Fair Go experiment: Have increasingly prevalent ‘skinny’ retail mirrors gone too far?

March 19, 2018

Clothes shops are more and more using flattering mirrors to pry cash from unsuspecting customers.

Next time you look at yourself in a changing room, ask yourself, is that really me? Or a skinnier version of me?

Leading Auckland University of Technology academic, Dr Sommer Kapitan, says skinny mirrors are becoming prevalent in clothes stores. Skinny mirrors are mirrors manipulated to make the person in front of them look slimmer and taller.

"The idea is you as the retailer, you are trying to design a fitting room that inspires to want to buy, and if you can angle a mirror a different way or set it up in such a way to seem more flattering as a consumer.

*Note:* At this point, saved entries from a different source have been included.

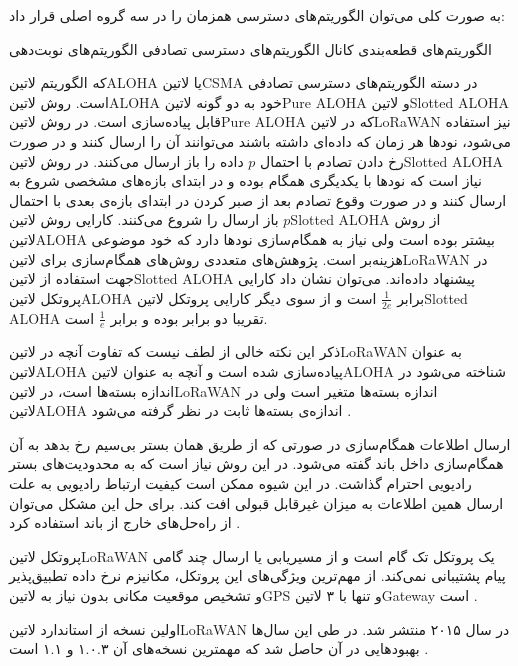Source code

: به صورت کلی می‌توان الگوریتم‌های دسترسی همزمان را در سه گروه اصلی قرار داد:

 الگوریتم‌های قطعه‌بندی کانال
 الگوریتم‌های دسترسی تصادفی
 الگوریتم‌های نوبت‌دهی

که الگوریتم ‌لاتین{ALOHA} یا ‌لاتین{CSMA} در دسته الگوریتم‌های دسترسی تصادفی است. روش ‌لاتین{ALOHA} خود به دو گونه ‌لاتین{Pure ALOHA} و ‌لاتین{Slotted ALOHA}
قابل پیاده‌سازی است. در روش ‌لاتین{Pure ALOHA} که در ‌لاتین{LoRaWAN} نیز استفاده می‌شود، نودها هر زمان که داده‌ای داشته باشند می‌توانند آن را ارسال کنند و در صورت رخ دادن تصادم
با احتمال $p$ داده را باز ارسال می‌کنند. در روش ‌لاتین{Slotted ALOHA} نیاز است که نودها با یکدیگری همگام بوده و در ابتدای بازه‌های مشخصی شروع به ارسال کنند و در صورت
وقوع تصادم بعد از صبر کردن در ابتدای بازه‌ی بعدی با احتمال $p$ باز ارسال را شروع می‌کنند. کارایی روش ‌لاتین{Slotted ALOHA} از روش ‌لاتین{ALOHA} بیشتر بوده است ولی نیاز به همگام‌سازی نودها دارد
که خود موضوعی هزینه‌بر است. پژوهش‌های متعددی روش‌های همگام‌سازی برای ‌لاتین{LoRaWAN} در جهت استفاده از ‌لاتین{Slotted ALOHA} پیشنهاد داده‌اند.
می‌توان نشان داد کارایی پروتکل ‌لاتین{ALOHA} برابر $\frac{1}{2e}$ است و از سوی دیگر کارایی پروتکل ‌لاتین{Slotted ALOHA} تقریبا دو برابر بوده و برابر $\frac{1}{e}$ است.

ذکر این نکته خالی از لطف نیست که تفاوت آنچه در ‌لاتین{LoRaWAN} به عنوان ‌لاتین{ALOHA} پیاده‌سازی شده است و آنچه به عنوان ‌لاتین{ALOHA} شناخته می‌شود در اندازه بسته‌ها است،
در ‌لاتین{LoRaWAN} اندازه بسته‌ها متغیر است ولی در ‌لاتین{ALOHA} اندازه‌ی بسته‌ها ثابت در نظر گرفته می‌شود
.

ارسال اطلاعات همگام‌سازی در صورتی که از طریق همان بستر بی‌سیم رخ بدهد به آن همگام‌سازی داخل باند گفته می‌شود. در این روش نیاز است که به محدودیت‌های بستر رادیویی احترام گذاشت.
در این شیوه ممکن است کیفیت ارتباط رادیویی به علت ارسال همین اطلاعات به میزان غیرقابل قبولی افت کند. برای حل این مشکل می‌توان از راه‌حل‌های خارج از باند استفاده کرد
.

پروتکل ‌لاتین{LoRaWAN} یک پروتکل تک گام است و از مسیریابی یا ارسال چند گامی پیام پشتیبانی نمی‌کند. از مهم‌ترین ویژگی‌های این پروتکل، مکانیزم نرخ داده تطبیق‌پذیر و تشخیص
موقعیت مکانی بدون نیاز به ‌لاتین{GPS} و تنها با ۳ ‌لاتین{Gateway} است
.

اولین نسخه از استاندارد ‌لاتین{LoRaWAN} در سال ۲۰۱۵ منتشر شد. در طی این سال‌ها بهبودهایی در آن حاصل شد که مهمترین نسخه‌های آن ۱.۰.۳ و ۱.۱ است
.

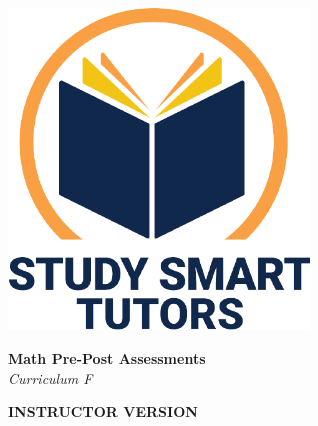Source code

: \documentclass[12pt]{article}
\begin{document}
\newpage


\newpage





\newpage
\thispagestyle{empty}
\vspace*{\fill}

\vspace*{10cm}






\thispagestyle{empty}

\vspace*{\fill}

\vspace*{3cm}

\begin{center}

    \includegraphics[width=0.6\textwidth]{SST_Color_Logo.png} %
    
    \vspace{2cm} %
    

    
    \Huge \textbf{ Math Pre-Post Assessments}\\
    \LARGE \textit{Curriculum F}\\[1cm]
 \vspace{2cm}

    \Huge \textbf{INSTRUCTOR VERSION}
    
   
    
    \vfill %
    
\end{center}

\newpage
\thispagestyle{empty}
\end{document}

"We already want the mirror to confirm what we see, so it pushes us over the edge. The only problem when you walk outside and it looks or feels differently, right?" Dr Kapitan says.

Fair Go conducted an experiment with a normal mirror and a skinny mirror, asking people which reflection they preferred. Every time they choose the skinny mirror.

"I look more slim," says Brioche. 

"I think I like myself a bit more in this one," laughed Sarah. 

American woman Belinda Jasmine started theskinnymirrors.com.  She estimated each skinny mirror could bring in nearly $150,000 more sales each year, based on selling on extra item a day.

"It's not about making them look good, it's about making them feel good," Ms Jasmine told the ABC.

Harriet Fisher supplied our skinny mirror. She says she brought it by accident at The Warehouse.

"I went to The Warehouse to get a mirror and I saw the only long one that appeared to be available and thought I look good in it," Harriet says.

How could she tell it was skinny? 

"I could just tell. I know what I look like in a normal mirror. It didn't look right."